# Options for the D# dimished chord



## Bastille day (Mar 2, 2014)

This Jim Croce song chorus doesn't sound right with the recommended D# dimished chord.

Tried different finger placements and chord still doesn't sound right.

D D#dim C#7 F#m D

Ev'ry time I tried to tell you the words just came out wrong

D A E7 D A 

So I'll have to say I love you in a song.


----------



## Guest (Jul 30, 2016)




----------



## fredyfreeloader (Dec 11, 2010)

laristotle said:


>


I'll ask a dumb question, have you tried the other inversions of that formation at the 4th., 7th., and 10th. frets. I think you might find one that works.


----------



## Bastille day (Mar 2, 2014)

No, but I will try more options.

I don't have speakers or I would try to find an old video recording of the man himself.


----------



## Robert1950 (Jan 21, 2006)

From my handy dandy chord book - Eb dim (D# dim)


----------



## bw66 (Dec 17, 2009)

It's been years since I played that tune, but my instinct is to play an Ebm7: X6867X


----------



## Bastille day (Mar 2, 2014)

bw66 said:


> It's been years since I played that tune, but my instinct is to play an Ebm7: X6867X


Thanks for posting that Robert, I also tried bw66,s Ebm7: x6867x and it was the sound I was looking for.

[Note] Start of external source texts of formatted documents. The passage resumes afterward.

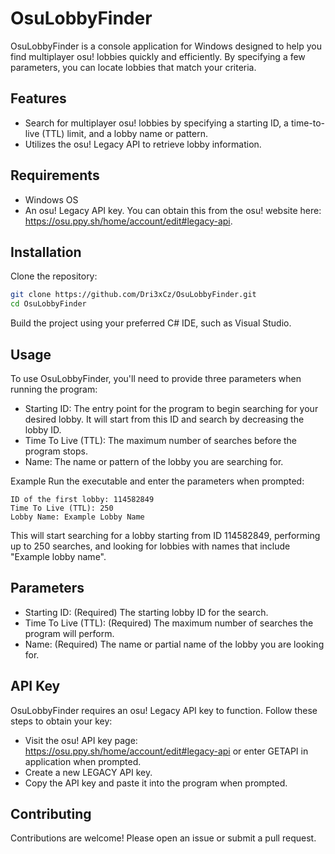# OsuLobbyFinder
OsuLobbyFinder is a console application for Windows designed to help you find multiplayer osu! lobbies quickly and efficiently. By specifying a few parameters, you can locate lobbies that match your criteria.

## Features
- Search for multiplayer osu! lobbies by specifying a starting ID, a time-to-live (TTL) limit, and a lobby name or pattern.
- Utilizes the osu! Legacy API to retrieve lobby information.
  
## Requirements
- Windows OS
- An osu! Legacy API key. You can obtain this from the osu! website here: https://osu.ppy.sh/home/account/edit#legacy-api.

## Installation
Clone the repository:
```bash
git clone https://github.com/Dri3xCz/OsuLobbyFinder.git
cd OsuLobbyFinder
```
Build the project using your preferred C# IDE, such as Visual Studio.

## Usage
To use OsuLobbyFinder, you'll need to provide three parameters when running the program:

- Starting ID: The entry point for the program to begin searching for your desired lobby. It will start from this ID and search by decreasing the lobby ID.
- Time To Live (TTL): The maximum number of searches before the program stops.
- Name: The name or pattern of the lobby you are searching for.

Example
Run the executable and enter the parameters when prompted:

```plaintext
ID of the first lobby: 114582849
Time To Live (TTL): 250
Lobby Name: Example Lobby Name
```
This will start searching for a lobby starting from ID 114582849, performing up to 250 searches, and looking for lobbies with names that include "Example lobby name".

## Parameters
- Starting ID: (Required) The starting lobby ID for the search.
- Time To Live (TTL): (Required) The maximum number of searches the program will perform.
- Name: (Required) The name or partial name of the lobby you are looking for.

## API Key
OsuLobbyFinder requires an osu! Legacy API key to function. Follow these steps to obtain your key:

- Visit the osu! API key page: https://osu.ppy.sh/home/account/edit#legacy-api or enter GETAPI in application when prompted.
- Create a new LEGACY API key.
- Copy the API key and paste it into the program when prompted.

## Contributing
Contributions are welcome! Please open an issue or submit a pull request.
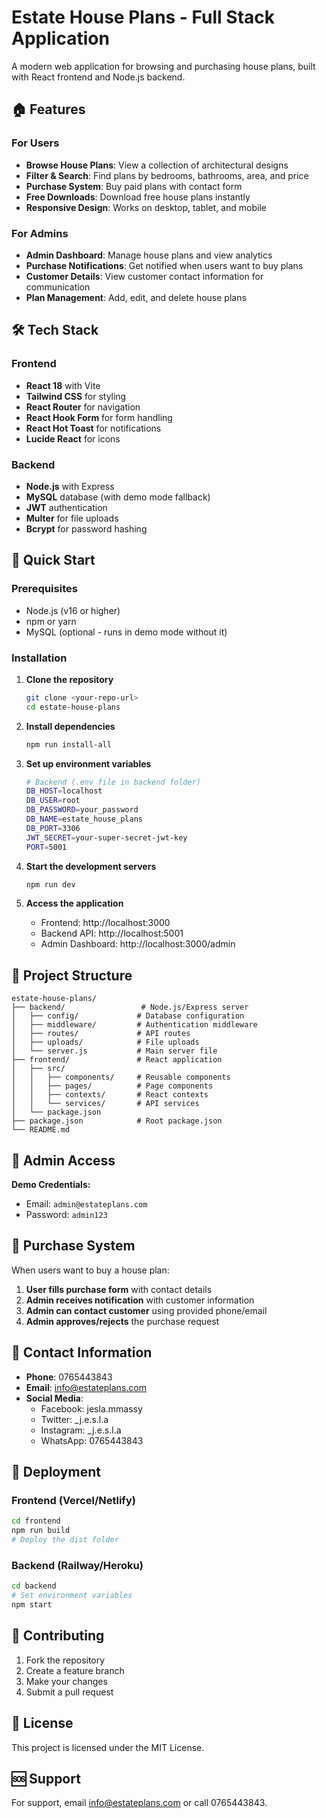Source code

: # Estate House Plans - Full Stack Application

A modern web application for browsing and purchasing house plans, built with React frontend and Node.js backend.

## 🏠 Features

### For Users
- **Browse House Plans**: View a collection of architectural designs
- **Filter & Search**: Find plans by bedrooms, bathrooms, area, and price
- **Purchase System**: Buy paid plans with contact form
- **Free Downloads**: Download free house plans instantly
- **Responsive Design**: Works on desktop, tablet, and mobile

### For Admins
- **Admin Dashboard**: Manage house plans and view analytics
- **Purchase Notifications**: Get notified when users want to buy plans
- **Customer Details**: View customer contact information for communication
- **Plan Management**: Add, edit, and delete house plans

## 🛠️ Tech Stack

### Frontend
- **React 18** with Vite
- **Tailwind CSS** for styling
- **React Router** for navigation
- **React Hook Form** for form handling
- **React Hot Toast** for notifications
- **Lucide React** for icons

### Backend
- **Node.js** with Express
- **MySQL** database (with demo mode fallback)
- **JWT** authentication
- **Multer** for file uploads
- **Bcrypt** for password hashing

## 🚀 Quick Start

### Prerequisites
- Node.js (v16 or higher)
- npm or yarn
- MySQL (optional - runs in demo mode without it)

### Installation

1. **Clone the repository**
   ```bash
   git clone <your-repo-url>
   cd estate-house-plans
   ```

2. **Install dependencies**
   ```bash
   npm run install-all
   ```

3. **Set up environment variables**
   ```bash
   # Backend (.env file in backend folder)
   DB_HOST=localhost
   DB_USER=root
   DB_PASSWORD=your_password
   DB_NAME=estate_house_plans
   DB_PORT=3306
   JWT_SECRET=your-super-secret-jwt-key
   PORT=5001
   ```

4. **Start the development servers**
   ```bash
   npm run dev
   ```

5. **Access the application**
   - Frontend: http://localhost:3000
   - Backend API: http://localhost:5001
   - Admin Dashboard: http://localhost:3000/admin

## 📁 Project Structure

```
estate-house-plans/
├── backend/                 # Node.js/Express server
│   ├── config/             # Database configuration
│   ├── middleware/         # Authentication middleware
│   ├── routes/             # API routes
│   ├── uploads/            # File uploads
│   └── server.js           # Main server file
├── frontend/               # React application
│   ├── src/
│   │   ├── components/     # Reusable components
│   │   ├── pages/          # Page components
│   │   ├── contexts/       # React contexts
│   │   └── services/       # API services
│   └── package.json
├── package.json            # Root package.json
└── README.md
```

## 🔐 Admin Access

**Demo Credentials:**
- Email: `admin@estateplans.com`
- Password: `admin123`

## 🛒 Purchase System

When users want to buy a house plan:

1. **User fills purchase form** with contact details
2. **Admin receives notification** with customer information
3. **Admin can contact customer** using provided phone/email
4. **Admin approves/rejects** the purchase request

## 📱 Contact Information

- **Phone**: 0765443843
- **Email**: info@estateplans.com
- **Social Media**:
  - Facebook: jesla.mmassy
  - Twitter: _j.e.s.l.a
  - Instagram: _j.e.s.l.a
  - WhatsApp: 0765443843

## 🚀 Deployment

### Frontend (Vercel/Netlify)
```bash
cd frontend
npm run build
# Deploy the dist folder
```

### Backend (Railway/Heroku)
```bash
cd backend
# Set environment variables
npm start
```

## 🤝 Contributing

1. Fork the repository
2. Create a feature branch
3. Make your changes
4. Submit a pull request

## 📄 License

This project is licensed under the MIT License.

## 🆘 Support

For support, email info@estateplans.com or call 0765443843. 
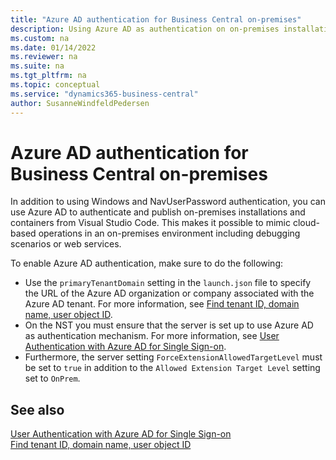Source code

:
 ```yaml
---
title: "Azure AD authentication for Business Central on-premises"
description: Using Azure AD as authentication on on-premises installations and containers for Business Central for debugging and other purposes
ms.custom: na
ms.date: 01/14/2022
ms.reviewer: na
ms.suite: na
ms.tgt_pltfrm: na
ms.topic: conceptual
ms.service: "dynamics365-business-central"
author: SusanneWindfeldPedersen
---
```


# Azure AD authentication for Business Central on-premises

In addition to using Windows and NavUserPassword authentication, you can use Azure AD to authenticate and publish on-premises installations and containers from Visual Studio Code. This makes it possible to mimic cloud-based operations in an on-premises environment including debugging scenarios or web services.

To enable Azure AD authentication, make sure to do the following: 

- Use the `primaryTenantDomain` setting in the `launch.json` file to specify the URL of the Azure AD organization or company associated with the Azure AD tenant. For more information, see [Find tenant ID, domain name, user object ID](/partner-center/find-ids-and-domain-names). 
- On the NST you must ensure that the server is set up to use Azure AD as authentication mechanism. For more information, see [User Authentication with Azure AD for Single Sign-on](../administration/authenticating-users-with-azure-active-directory.md).
- Furthermore, the server setting `ForceExtensionAllowedTargetLevel` must be set to `true` in addition to the `Allowed Extension Target Level` setting set to `OnPrem`.

## See also

[User Authentication with Azure AD for Single Sign-on](../administration/authenticating-users-with-azure-active-directory.md)  
[Find tenant ID, domain name, user object ID](/partner-center/find-ids-and-domain-names)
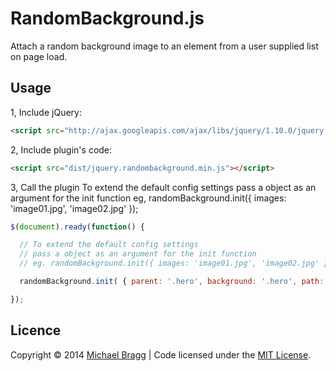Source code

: # RandomBackground.js

Attach a random background image to an element from a user supplied list on page load.

## Usage

1, Include jQuery:

```html
<script src="http://ajax.googleapis.com/ajax/libs/jquery/1.10.0/jquery.min.js"></script>
```

2, Include plugin's code:
```html
<script src="dist/jquery.randombackground.min.js"></script>
```

3, Call the plugin
To extend the default config settings pass a object as an argument for the init function eg, randomBackground.init({ images: 'image01.jpg', 'image02.jpg' });

```js
$(document).ready(function() {

  // To extend the default config settings
  // pass a object as an argument for the init function
  // eg. randomBackground.init({ images: 'image01.jpg', 'image02.jpg' });

  randomBackground.init( { parent: '.hero', background: '.hero', path: 'demo/img/', images: ['background_01.png', 'background_02.jpg', 'background_03.jpg'], bgcolor: ['#000', '#ccc', '#fafafa'] });

});
```

## Licence

Copyright © 2014 [Michael Bragg](http://michaelbragg.net/) | Code licensed under the [MIT License](http://opensource.org/licenses/MIT/).
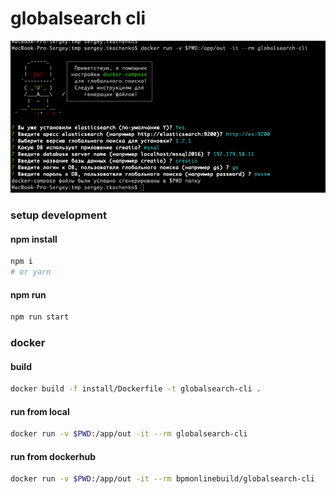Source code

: # globalsearch cli

![example](example.png "example")

### setup development 

#### npm install

```bash
npm i
# or yarn
```

#### npm run

```bash
npm run start
```

### docker 

#### build

```bash
docker build -f install/Dockerfile -t globalsearch-cli .
```

#### run from local

```bash
docker run -v $PWD:/app/out -it --rm globalsearch-cli
```

#### run from dockerhub

```bash
docker run -v $PWD:/app/out -it --rm bpmonlinebuild/globalsearch-cli
```
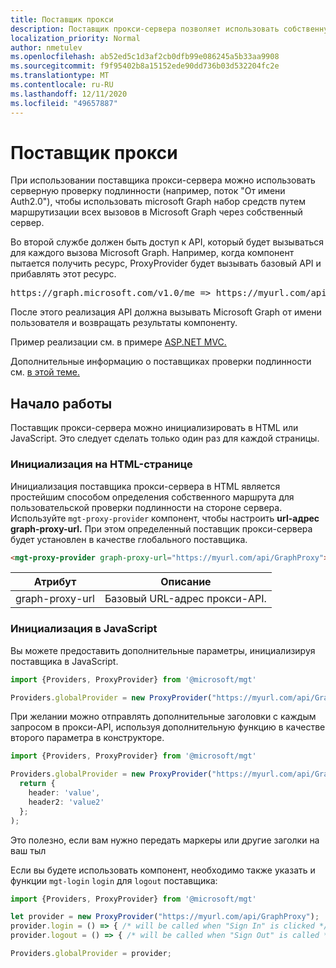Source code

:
 ```yaml
---
title: Поставщик прокси
description: Поставщик прокси-сервера позволяет использовать собственную проверку подлинности на стороне сервера с microsoft Graph набор средств.
localization_priority: Normal
author: nmetulev
ms.openlocfilehash: ab52ed5c1d3af2cb0dfb99e086245a5b33aa9908
ms.sourcegitcommit: f9f95402b8a15152ede90dd736b03d532204fc2e
ms.translationtype: MT
ms.contentlocale: ru-RU
ms.lasthandoff: 12/11/2020
ms.locfileid: "49657887"
---
```

# <a name="proxy-provider"></a>Поставщик прокси

При использовании поставщика прокси-сервера можно использовать серверную проверку подлинности (например, поток "От имени Auth2.0"), чтобы использовать microsoft Graph набор средств путем маршрутизации всех вызовов в Microsoft Graph через собственный сервер.

Во второй службе должен быть доступ к API, который будет вызываться для каждого вызова Microsoft Graph. Например, когда компонент пытается получить ресурс, ProxyProvider будет вызывать базовый API и прибавлять этот ресурс.

<pre>https://graph.microsoft.com/v1.0/me => https://myurl.com/api/GraphProxy/v1.0/me</pre> 

После этого реализация API должна вызывать Microsoft Graph от имени пользователя и возвращать результаты компоненту.

Пример реализации см. в примере [ASP.NET MVC.](https://github.com/microsoftgraph/microsoft-graph-toolkit/tree/master/samples/proxy-provider-asp-net-mvc) 

Дополнительные информацию о поставщиках проверки подлинности см. [в этой теме.](./providers.md)

## <a name="get-started"></a>Начало работы

Поставщик прокси-сервера можно инициализировать в HTML или JavaScript. Это следует сделать только один раз для каждой страницы.

### <a name="initialize-in-your-html-page"></a>Инициализация на HTML-странице

Инициализация поставщика прокси-сервера в HTML является простейшим способом определения собственного маршрута для пользовательской проверки подлинности на стороне сервера. Используйте `mgt-proxy-provider` компонент, чтобы настроить **url-адрес graph-proxy-url.** При этом определенный поставщик прокси-сервера будет установлен в качестве глобального поставщика.

```html
<mgt-proxy-provider graph-proxy-url="https://myurl.com/api/GraphProxy"></mgt-proxy-provider>
```

| Атрибут | Описание |
| --- | --- |
| graph-proxy-url  | Базовый URL-адрес прокси-API. |


### <a name="initialize-in-javascript"></a>Инициализация в JavaScript

Вы можете предоставить дополнительные параметры, инициализируя поставщика в JavaScript.

```ts
import {Providers, ProxyProvider} from '@microsoft/mgt'

Providers.globalProvider = new ProxyProvider("https://myurl.com/api/GraphProxy");
```

При желании можно отправлять дополнительные заголовки с каждым запросом в прокси-API, используя дополнительную функцию в качестве второго параметра в конструкторе.

```ts
import {Providers, ProxyProvider} from '@microsoft/mgt'

Providers.globalProvider = new ProxyProvider("https://myurl.com/api/GraphProxy", async () => {
  return {
    header: 'value',
    header2: 'value2'
  };
);
```

Это полезно, если вам нужно передать маркеры или другие заголки на ваш тыл

Если вы будете использовать компонент, необходимо также указать и функции `mgt-login` `login` для `logout` поставщика:

```ts
import {Providers, ProxyProvider} from '@microsoft/mgt'

let provider = new ProxyProvider("https://myurl.com/api/GraphProxy");
provider.login = () => { /* will be called when "Sign In" is clicked */ };
provider.logout = () => { /* will be called when "Sign Out" is called */ };

Providers.globalProvider = provider;
```

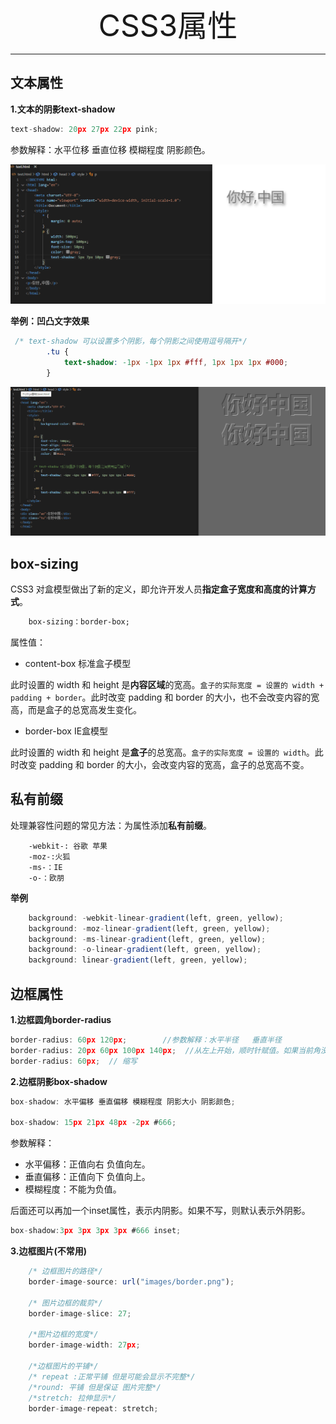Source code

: <div align='center' ><font size='70'>CSS3属性</font></div>

-----

## 文本属性

**1.文本的阴影text-shadow**

```javascript
text-shadow: 20px 27px 22px pink;
```
参数解释：水平位移 垂直位移 模糊程度 阴影颜色。

![avatar](../../.vuepress/public/image/shadow.png)

**举例：凹凸文字效果**

```css
 /* text-shadow 可以设置多个阴影，每个阴影之间使用逗号隔开*/
        .tu {
            text-shadow: -1px -1px 1px #fff, 1px 1px 1px #000;
        }

```

![avatar](../../.vuepress/public/image/autu.png)


## box-sizing

CSS3 对盒模型做出了新的定义，即允许开发人员**指定盒子宽度和高度的计算方式**。

```css
    box-sizing：border-box;
```
属性值：
* content-box 标准盒子模型    

此时设置的 width 和 height 是**内容区域**的宽高。`盒子的实际宽度 = 设置的 width + padding + border`。此时改变 padding 和 border 的大小，也不会改变内容的宽高，而是盒子的总宽高发生变化。

* border-box  IE盒模型       

此时设置的 width 和 height 是**盒子**的总宽高。`盒子的实际宽度 = 设置的 width`。此时改变 padding 和 border 的大小，会改变内容的宽高，盒子的总宽高不变。

## 私有前缀

处理兼容性问题的常见方法：为属性添加**私有前缀**。

```
    -webkit-: 谷歌 苹果
    -moz-:火狐
    -ms-：IE
    -o-：欧朋
```

**举例**

```javascript
    background: -webkit-linear-gradient(left, green, yellow);
    background: -moz-linear-gradient(left, green, yellow);
    background: -ms-linear-gradient(left, green, yellow);
    background: -o-linear-gradient(left, green, yellow);
    background: linear-gradient(left, green, yellow);
```

## 边框属性

**1.边框圆角border-radius**

```javascript
border-radius: 60px 120px;        //参数解释：水平半径   垂直半径
border-radius: 20px 60px 100px 140px;  //从左上开始，顺时针赋值。如果当前角没有值，取对角的值
border-radius: 60px;  // 缩写
```

**2.边框阴影box-shadow**

```javascript
box-shadow: 水平偏移 垂直偏移 模糊程度 阴影大小 阴影颜色;

box-shadow: 15px 21px 48px -2px #666;
```
参数解释：

- 水平偏移：正值向右 负值向左。
- 垂直偏移：正值向下 负值向上。
- 模糊程度：不能为负值。

后面还可以再加一个inset属性，表示内阴影。如果不写，则默认表示外阴影。

```javascript
box-shadow:3px 3px 3px 3px #666 inset;
```

**3.边框图片(不常用)**

```javascript
	/* 边框图片的路径*/
	border-image-source: url("images/border.png");

	/* 图片边框的裁剪*/
	border-image-slice: 27;

	/*图片边框的宽度*/
	border-image-width: 27px;

	/*边框图片的平铺*/
	/* repeat :正常平铺 但是可能会显示不完整*/
	/*round: 平铺 但是保证 图片完整*/
	/*stretch: 拉伸显示*/
	border-image-repeat: stretch;
```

Fort what it's worth, that E7 in the last line of the chorus sounds better as an E.

First part:

Amaj7 A6 C#m7 Bm7 E7 
Well, I know it's kind of late I hope i didn't wake you,

Amaj7 A6 C#m7 Bm7 E7
But what I got to say can't wait I know you'd understand


----------



## bw66 (Dec 17, 2009)

Try this voicing for the E7: 022130 

(Assuming you haven't already.)


----------



## Bastille day (Mar 2, 2014)

bw66 said:


> Try this voicing for the E7: 022130
> 
> (Assuming you haven't already.)


That x6867x works best for me as I can transition to the Cm#7 by simply sliding down 2 frets keeping the same formation and going to it from a bar fifth fret D chord is one fret up.


----------



## bw66 (Dec 17, 2009)

I meant for the E7 in the last line of the chorus.


----------



## Bastille day (Mar 2, 2014)

bw66 said:


> I meant for the E7 in the last line of the chorus.


Sorry I misunderstood you, I been using a plain E chord for that E7 despite what the tab had written.


----------